-- TASK BRIEF --
The answer must be an exact reproduction of the lines from the start of the records below through the line containing "(→ INT 선택됨) |", and nothing more.

[Data extracted from a collection]
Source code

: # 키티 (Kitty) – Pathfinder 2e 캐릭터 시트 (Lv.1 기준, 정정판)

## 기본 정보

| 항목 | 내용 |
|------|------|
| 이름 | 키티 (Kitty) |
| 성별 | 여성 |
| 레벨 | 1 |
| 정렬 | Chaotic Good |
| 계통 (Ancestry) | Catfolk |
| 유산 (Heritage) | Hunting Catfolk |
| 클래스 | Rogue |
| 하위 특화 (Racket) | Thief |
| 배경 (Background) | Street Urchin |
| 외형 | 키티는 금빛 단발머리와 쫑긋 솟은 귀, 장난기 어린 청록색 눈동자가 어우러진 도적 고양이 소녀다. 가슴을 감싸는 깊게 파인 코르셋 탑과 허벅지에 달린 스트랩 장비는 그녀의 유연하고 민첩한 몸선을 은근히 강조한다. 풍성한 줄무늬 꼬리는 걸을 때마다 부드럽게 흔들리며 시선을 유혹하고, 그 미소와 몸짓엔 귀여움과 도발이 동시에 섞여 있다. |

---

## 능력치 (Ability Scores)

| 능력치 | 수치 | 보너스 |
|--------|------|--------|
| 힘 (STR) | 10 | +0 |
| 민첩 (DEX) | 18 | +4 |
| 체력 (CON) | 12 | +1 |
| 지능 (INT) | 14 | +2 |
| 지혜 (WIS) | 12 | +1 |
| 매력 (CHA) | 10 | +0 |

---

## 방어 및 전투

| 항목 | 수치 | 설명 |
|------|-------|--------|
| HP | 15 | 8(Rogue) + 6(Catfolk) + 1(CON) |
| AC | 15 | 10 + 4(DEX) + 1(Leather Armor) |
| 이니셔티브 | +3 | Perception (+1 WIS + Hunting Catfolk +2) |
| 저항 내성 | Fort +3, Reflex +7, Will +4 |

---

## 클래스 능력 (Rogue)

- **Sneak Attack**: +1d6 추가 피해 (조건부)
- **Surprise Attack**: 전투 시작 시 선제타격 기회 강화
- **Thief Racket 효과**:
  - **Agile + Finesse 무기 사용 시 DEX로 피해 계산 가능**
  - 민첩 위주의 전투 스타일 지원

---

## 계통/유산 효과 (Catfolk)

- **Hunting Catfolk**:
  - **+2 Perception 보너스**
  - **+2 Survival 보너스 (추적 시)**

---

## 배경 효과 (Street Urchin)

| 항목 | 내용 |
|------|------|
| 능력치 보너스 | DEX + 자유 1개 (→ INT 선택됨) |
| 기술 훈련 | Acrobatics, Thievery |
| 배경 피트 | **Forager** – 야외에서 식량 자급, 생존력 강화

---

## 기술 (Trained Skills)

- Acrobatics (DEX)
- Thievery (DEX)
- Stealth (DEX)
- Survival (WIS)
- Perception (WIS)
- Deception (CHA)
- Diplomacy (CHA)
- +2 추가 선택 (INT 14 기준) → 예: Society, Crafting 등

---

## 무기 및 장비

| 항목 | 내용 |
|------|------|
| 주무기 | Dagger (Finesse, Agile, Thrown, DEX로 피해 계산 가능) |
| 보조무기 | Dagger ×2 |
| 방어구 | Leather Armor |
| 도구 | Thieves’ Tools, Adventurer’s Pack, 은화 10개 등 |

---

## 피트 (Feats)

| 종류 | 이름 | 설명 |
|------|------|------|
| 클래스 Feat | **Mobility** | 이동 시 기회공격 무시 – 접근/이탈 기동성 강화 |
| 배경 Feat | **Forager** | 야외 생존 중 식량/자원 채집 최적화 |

-- YOUR RESPONSE --
Source code

: # 키티 (Kitty) – Pathfinder 2e 캐릭터 시트 (Lv.1 기준, 정정판)

## 기본 정보

| 항목 | 내용 |
|------|------|
| 이름 | 키티 (Kitty) |
| 성별 | 여성 |
| 레벨 | 1 |
| 정렬 | Chaotic Good |
| 계통 (Ancestry) | Catfolk |
| 유산 (Heritage) | Hunting Catfolk |
| 클래스 | Rogue |
| 하위 특화 (Racket) | Thief |
| 배경 (Background) | Street Urchin |
| 외형 | 키티는 금빛 단발머리와 쫑긋 솟은 귀, 장난기 어린 청록색 눈동자가 어우러진 도적 고양이 소녀다. 가슴을 감싸는 깊게 파인 코르셋 탑과 허벅지에 달린 스트랩 장비는 그녀의 유연하고 민첩한 몸선을 은근히 강조한다. 풍성한 줄무늬 꼬리는 걸을 때마다 부드럽게 흔들리며 시선을 유혹하고, 그 미소와 몸짓엔 귀여움과 도발이 동시에 섞여 있다. |

---

## 능력치 (Ability Scores)

| 능력치 | 수치 | 보너스 |
|--------|------|--------|
| 힘 (STR) | 10 | +0 |
| 민첩 (DEX) | 18 | +4 |
| 체력 (CON) | 12 | +1 |
| 지능 (INT) | 14 | +2 |
| 지혜 (WIS) | 12 | +1 |
| 매력 (CHA) | 10 | +0 |

---

## 방어 및 전투

| 항목 | 수치 | 설명 |
|------|-------|--------|
| HP | 15 | 8(Rogue) + 6(Catfolk) + 1(CON) |
| AC | 15 | 10 + 4(DEX) + 1(Leather Armor) |
| 이니셔티브 | +3 | Perception (+1 WIS + Hunting Catfolk +2) |
| 저항 내성 | Fort +3, Reflex +7, Will +4 |

---

## 클래스 능력 (Rogue)

- **Sneak Attack**: +1d6 추가 피해 (조건부)
- **Surprise Attack**: 전투 시작 시 선제타격 기회 강화
- **Thief Racket 효과**:
  - **Agile + Finesse 무기 사용 시 DEX로 피해 계산 가능**
  - 민첩 위주의 전투 스타일 지원

---

## 계통/유산 효과 (Catfolk)

- **Hunting Catfolk**:
  - **+2 Perception 보너스**
  - **+2 Survival 보너스 (추적 시)**

---

## 배경 효과 (Street Urchin)

| 항목 | 내용 |
|------|------|
| 능력치 보너스 | DEX + 자유 1개 (→ INT 선택됨) |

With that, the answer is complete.